Broadcast RF enlisted for groundbreaking real-time film project
Broadcast RF supplied the full turnkey wireless solution for the 100-minute comedy, Lost in London, written, directed by and starring Woody Harrelson. It is the first ever Hollywood movie to be broadcast live to more than 500 cinemas in the USA and one cinema in London.
Lost in London is a semi-autobiographical depiction of a 2002 London nightclub incident and its aftermath involving Harrelson, which eventually saw him having an overnight stay courtesy of the London Metropolitan police.
For the new project, the star wrote a script intended to loosely recreate the infamous adventure, more or less as it happened, and present it live using Broadcast RF’s state-of-the-art wireless technology.
“Most of Harrelson’s friends told him he was insane to do this when he first proposed the idea, and at first we had reservations ourselves,” said Broadcast RF’s sales director Chris Brandrick. “But very soon after we received details of what was required, we knew we could do it technically. We’re experts in this field, and have covered entire marathons with the same technology, but a live film, broadcast to cinemas on the other side of the Atlantic, with one camera, was an altogether different proposition.”
The unique broadcast was filmed with one camera and in one take, so there was no room for error. 100 percent coverage had to be achieved as there were thousands of paying customers watching eagerly for this world first.
A Domo HD transmitter was built into a backpack that contained the transmitter, four batteries, and sound equipment, carried by a grip. The transmit backpack was connected to the film camera, an Arri Alexa Mini shooting in 1080/23.98PsF, by an umbilical cable. Whilst the camera was recording on board, the live video was transmitted through the transmitter and received at 14 locations throughout central London via a total of 54 antennas. The transmitter runs at just 100mW, relayed by a chase car running 4W for in-car scenes. The event marked the largest single RF camera job Broadcast RF has ever done, including providing RF facilities for events such as Wimbledon and the Ryder Cup combined.
Mark Houghton, technical director of Broadcast RF, said: “What was achieved in London last night was historic. It took the passions of Woody and his cast and crew, the drive of the production teams and determination of a technical crew to turn fantasy into history. With more receive sites than the Wimbledon Tennis and the Open Golf Championships combined and an arsenal of RF trickery, we joined 14 locations together to produce a cinematic first.”

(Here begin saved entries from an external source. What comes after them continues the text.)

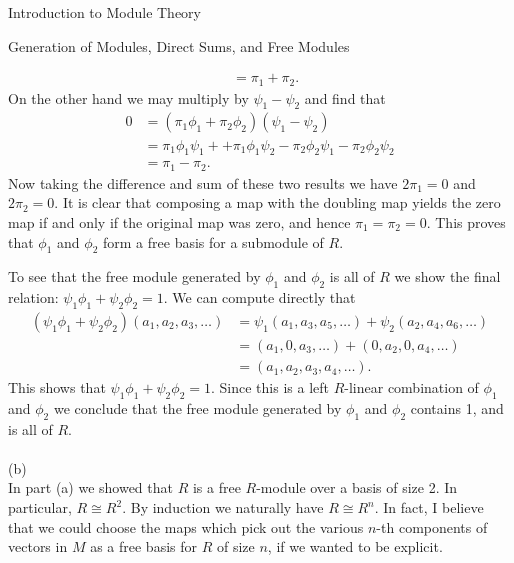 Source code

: \begin{chapter}{Introduction to Module Theory}
\begin{section}{Generation of Modules, Direct Sums, and Free Modules}
\begin{solution}
\begin{align*}
& = \pi_1 + \pi_2.
\end{align*}
On the other hand we may multiply by $\psi_1-\psi_2$ and find that \begin{align*}
0 &= (\pi_1\phi_1 + \pi_2\phi_2)(\psi_1-\psi_2)\\
&= \pi_1\phi_1\psi_1 + +\pi_1\phi_1\psi_2 - \pi_2\phi_2\psi_1 - \pi_2\phi_2\psi_2\\
& = \pi_1 - \pi_2.
\end{align*}
Now taking the difference and sum of these two results we have $2\pi_1 = 0$ and $2\pi_2 = 0$. It is clear that composing a map with the doubling map yields the zero map if and only if the original map was zero, and hence $\pi_1 = \pi_2 = 0$. This proves that $\phi_1$ and $\phi_2$ form a free basis for a submodule of $R$. 

To see that the free module generated by $\phi_1$ and $\phi_2$ is all of $R$ we show the final relation: $\psi_1\phi_1+\psi_2\phi_2 = 1$. We can compute directly that \begin{align*}
(\psi_1\phi_1+\psi_2\phi_2)(a_1,a_2,a_3,\ldots) &= \psi_1(a_1,a_3,a_5,\ldots) + \psi_2(a_2,a_4,a_6,\ldots)\\
& = (a_1,0,a_3,\ldots) + (0,a_2,0,a_4,\ldots)\\
& = (a_1,a_2,a_3,a_4,\ldots).
\end{align*}
This shows that $\psi_1\phi_1+\psi_2\phi_2 = 1$. Since this is a left $R$-linear combination of $\phi_1$ and $\phi_2$ we conclude that the free module generated by $\phi_1$ and $\phi_2$ contains 1, and is all of $R$.\\\\
\noindent (b)\\
In part (a) we showed that $R$ is a free $R$-module over a basis of size 2. In particular, $R\cong R^2$. By induction we naturally have $R\cong R^n$. In fact, I believe that we could choose the maps which pick out the various $n$-th components of vectors in $M$ as a free basis for $R$ of size $n$, if we wanted to be explicit. 
\end{solution}\oneperpage



\end{section}










\end{chapter}
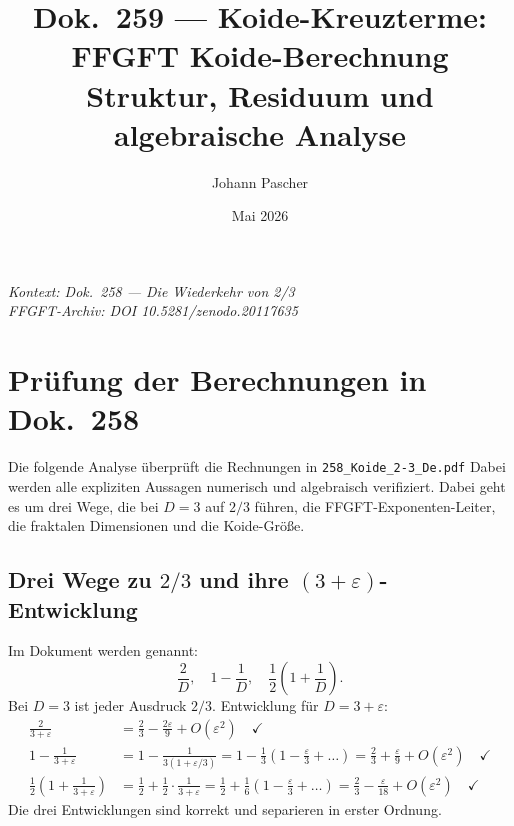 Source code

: 
\title{Dok.~259 — Koide-Kreuzterme:\\
FFGFT Koide-Berechnung\\[0.5em]
\large Struktur, Residuum und algebraische Analyse}
\author{Johann Pascher}
\date{Mai 2026}
\maketitle

\begin{center}
\textit{Kontext: Dok.~258 — Die Wiederkehr von 2/3} \\[2pt]
\textit{FFGFT-Archiv: DOI 10.5281/zenodo.20117635}
\end{center}

\tableofcontents
\newpage

\section{Prüfung der Berechnungen in Dok.~258}

Die folgende Analyse überprüft die Rechnungen in \texttt{258\_Koide\_2-3\_De.pdf}
Dabei werden alle expliziten Aussagen numerisch und algebraisch verifiziert.
Dabei geht es um drei Wege, die bei $D=3$ auf $2/3$ führen,
die FFGFT-Exponenten-Leiter, die fraktalen Dimensionen und die Koide-Größe.

\subsection{Drei Wege zu $2/3$ und ihre $(3+\varepsilon)$-Entwicklung}

Im Dokument werden genannt:
\[
  \frac{2}{D}, \quad 1-\frac{1}{D}, \quad
  \frac{1}{2}\!\left(1+\frac{1}{D}\right).
\]
Bei $D=3$ ist jeder Ausdruck $2/3$.
Entwicklung für $D=3+\varepsilon$:
\begin{align*}
\frac{2}{3+\varepsilon} &= \frac{2}{3}-\frac{2\varepsilon}{9}+O(\varepsilon^2) \quad\checkmark \\[4pt]
1-\frac{1}{3+\varepsilon} &= 1-\frac{1}{3(1+\varepsilon/3)}
  = 1-\tfrac{1}{3}(1-\tfrac{\varepsilon}{3}+\ldots)
  = \frac{2}{3}+\frac{\varepsilon}{9}+O(\varepsilon^2) \quad\checkmark \\[4pt]
\frac{1}{2}\!\left(1+\frac{1}{3+\varepsilon}\right)
  &= \frac{1}{2}+\frac{1}{2}\cdot\frac{1}{3+\varepsilon}
  = \frac{1}{2}+\frac{1}{6}(1-\tfrac{\varepsilon}{3}+\ldots)
  = \frac{2}{3}-\frac{\varepsilon}{18}+O(\varepsilon^2) \quad\checkmark
\end{align*}
Die drei Entwicklungen sind korrekt und separieren in erster Ordnung.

All 100 minutes of the film, which progressed through a theatre, restaurant, nightclub and police station along with travelling in a camper van, two London taxis and a police van through the streets of London before the finale in the centre of Waterloo Bridge, were captured and transmitted using a single wireless camera system designed and supplied by Broadcast RF.
Nick Fuller, Lost in London project manager, Broadcast RF, said: “When this project landed on my desk, I thought our sales guys were crazy. After digesting what was required, I was resigned to the fact that I would be spending my time wandering around London looking for suitable receive positions to make this work. We had only six weeks – with the Christmas break in the middle – to plan this project but were determined to make it happen. In all my years in this industry, I have never worked on such an interesting project, and it was all the more enjoyable to see Woody, the cast and crew create something very special.”
“Without Nick, this wouldn’t have happened,” Brandrick added. “His detailed planning and preparation, along with the technical team behind him, was instrumental to this production.”
Vicki Betihavas, Lost in London live producer for London-based production company Nineteen Fifteen, said: “I needed a trusted partner I could rely upon. I have worked with other RF companies, but knew the only company that could deliver on the scale we required for this project was Broadcast RF. Last night we made history, and Woody is over the moon with what we achieved. I am so proud to be part of this and without Broadcast RF, it wouldn’t have happened.”